TUSD Asking if it Should Stop Using the Term 'Rodeo Days'

The board has called for a survey after an activist group said the name glorifies the mistreatment of animals.

Tucson Rodeo, La Fiesta de los Vaqueros hero 1 Bareback Rider at the Tucson Rodeo
Jennifer Vimmerstedt, courtesy of Tucson Rodeo

Tucson's largest school district will ask the public if it should change the term "rodeo days" in its school calendar after a local activist group suggested the original name glorifies abusive practices towards animals.

The term refers to a two-day break from classes that TUSD schools take for the Tucson Rodeo. At Tuesday night's governing board meeting, a motion to change the term failed after board president Michael Hicks suggested the school board gauge the community's response first.

A new motion, filed by board member Kristel Ann Foster, directs TUSD staff to produce a survey with local media outlets to see if the community wants to keep or change the name of "rodeo days" to either "Old Pueblo days" or "Tucson heritage days."

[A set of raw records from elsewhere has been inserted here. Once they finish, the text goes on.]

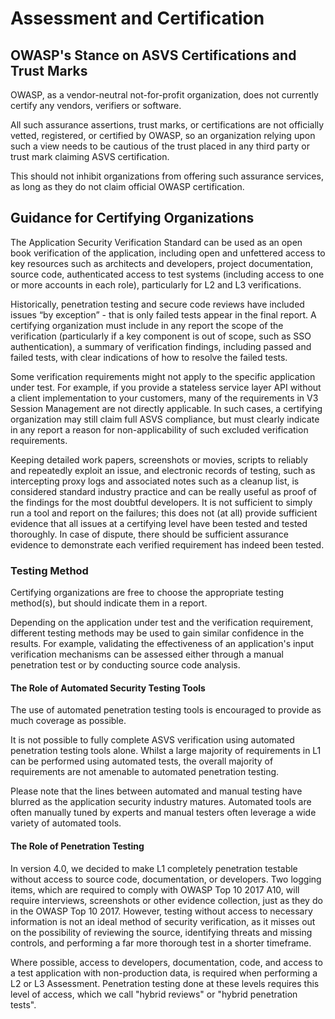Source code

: # Assessment and Certification

## OWASP's Stance on ASVS Certifications and Trust Marks

OWASP, as a vendor-neutral not-for-profit organization, does not currently certify any vendors, verifiers or software.

All such assurance assertions, trust marks, or certifications are not officially vetted, registered, or certified by OWASP, so an organization relying upon such a view needs to be cautious of the trust placed in any third party or trust mark claiming ASVS certification.

This should not inhibit organizations from offering such assurance services, as long as they do not claim official OWASP certification.

## Guidance for Certifying Organizations

The Application Security Verification Standard can be used as an open book verification of the application, including open and unfettered access to key resources such as architects and developers, project documentation, source code, authenticated access to test systems (including access to one or more accounts in each role), particularly for L2 and L3 verifications.

Historically, penetration testing and secure code reviews have included issues “by exception” - that is only failed tests appear in the final report. A certifying organization must include in any report the scope of the verification (particularly if a key component is out of scope, such as SSO authentication), a summary of verification findings, including passed and failed tests, with clear indications of how to resolve the failed tests.

Some verification requirements might not apply to the specific application under test. For example, if you provide a stateless service layer API without a client implementation to your customers, many of the requirements in V3 Session Management are not directly applicable. In such cases, a certifying organization may still claim full ASVS compliance, but must clearly indicate in any report a reason for non-applicability of such excluded verification requirements.

Keeping detailed work papers, screenshots or movies, scripts to reliably and repeatedly exploit an issue, and electronic records of testing, such as intercepting proxy logs and associated notes such as a cleanup list, is considered standard industry practice and can be really useful as proof of the findings for the most doubtful developers. It is not sufficient to simply run a tool and report on the failures; this does not (at all) provide sufficient evidence that all issues at a certifying level have been tested and tested thoroughly. In case of dispute, there should be sufficient assurance evidence to demonstrate each verified requirement has indeed been tested.

### Testing Method

Certifying organizations are free to choose the appropriate testing method(s), but should indicate them in a report.

Depending on the application under test and the verification requirement, different testing methods may be used to gain similar confidence in the results. For example, validating the effectiveness of an application's input verification mechanisms can be assessed either through a manual penetration test or by conducting source code analysis.

#### The Role of Automated Security Testing Tools

The use of automated penetration testing tools is encouraged to provide as much coverage as possible.

It is not possible to fully complete ASVS verification using automated penetration testing tools alone. Whilst a large majority of requirements in L1 can be performed using automated tests, the overall majority of requirements are not amenable to automated penetration testing.

Please note that the lines between automated and manual testing have blurred as the application security industry matures. Automated tools are often manually tuned by experts and manual testers often leverage a wide variety of automated tools.

#### The Role of Penetration Testing

In version 4.0, we decided to make L1 completely penetration testable without access to source code, documentation, or developers. Two logging items, which are required to comply with OWASP Top 10 2017 A10, will require interviews, screenshots or other evidence collection, just as they do in the OWASP Top 10 2017. However, testing without access to necessary information is not an ideal method of security verification, as it misses out on the possibility of reviewing the source, identifying threats and missing controls, and performing a far more thorough test in a shorter timeframe.

Where possible, access to developers, documentation, code, and access to a test application with non-production data, is required when performing a L2 or L3 Assessment. Penetration testing done at these levels requires this level of access, which we call "hybrid reviews" or "hybrid penetration tests".
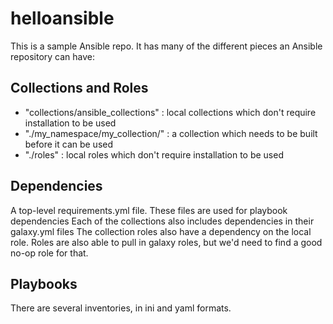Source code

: # helloansible

This is a sample Ansible repo. It has many of the different pieces an Ansible repository can have:

## Collections and Roles

- "collections/ansible_collections" : local collections which don't require installation to be used
- "./my_namespace/my_collection/" : a collection which needs to be built before it can be used
- "./roles" : local roles which don't require installation to be used

## Dependencies

A top-level requirements.yml file. These files are used for playbook dependencies
Each of the collections also includes dependencies in their galaxy.yml files
The collection roles also have a dependency on the local role. Roles are also able to pull in galaxy roles, but we'd need to find a good no-op role for that. 

## Playbooks

There are several inventories, in ini and yaml formats.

"I applaud the governing board for soliciting input before any action is taken," said Gary Williams, general manager for La Fiesta de Los Vaqueros.

The Tucson Rodeo — or La Fiesta de Los Vaqueros (Celebration of the Cowboys) — has been a staple in the Old Pueblo dating back to 1925. The celebration includes nine days of events, competitions and is in the top 25 professional rodeos in North America.

One day is designated to a parade that is still registered as the world's longest nonmotorized parade.

"When the rodeo started in 1925 it went beyond a school holiday. It was declared a general holiday in Tucson," Williams said.

Williams joined the committee in 1987 as a cowboy in competition and then became the general manager in 1995.

"To me it seems like a lack of understanding of our past and a lack of concern for our past," he said.

If the name comes off offensive to the community, Williams suggested changing it to its formal name, La Fiesta de Los Vaqueros.

"Any time you make a change to something that’s got a 94-year history you might want to think deeply about it. It's not a decision that should be made lightly," Williams said.

The Tucson Rodeo, and hundreds of others around the country, are sanctioned by the Professional Rodeo Cowboys Association, which lays out very strict and precise rules regarding the care and treatment of livestock, Williams said.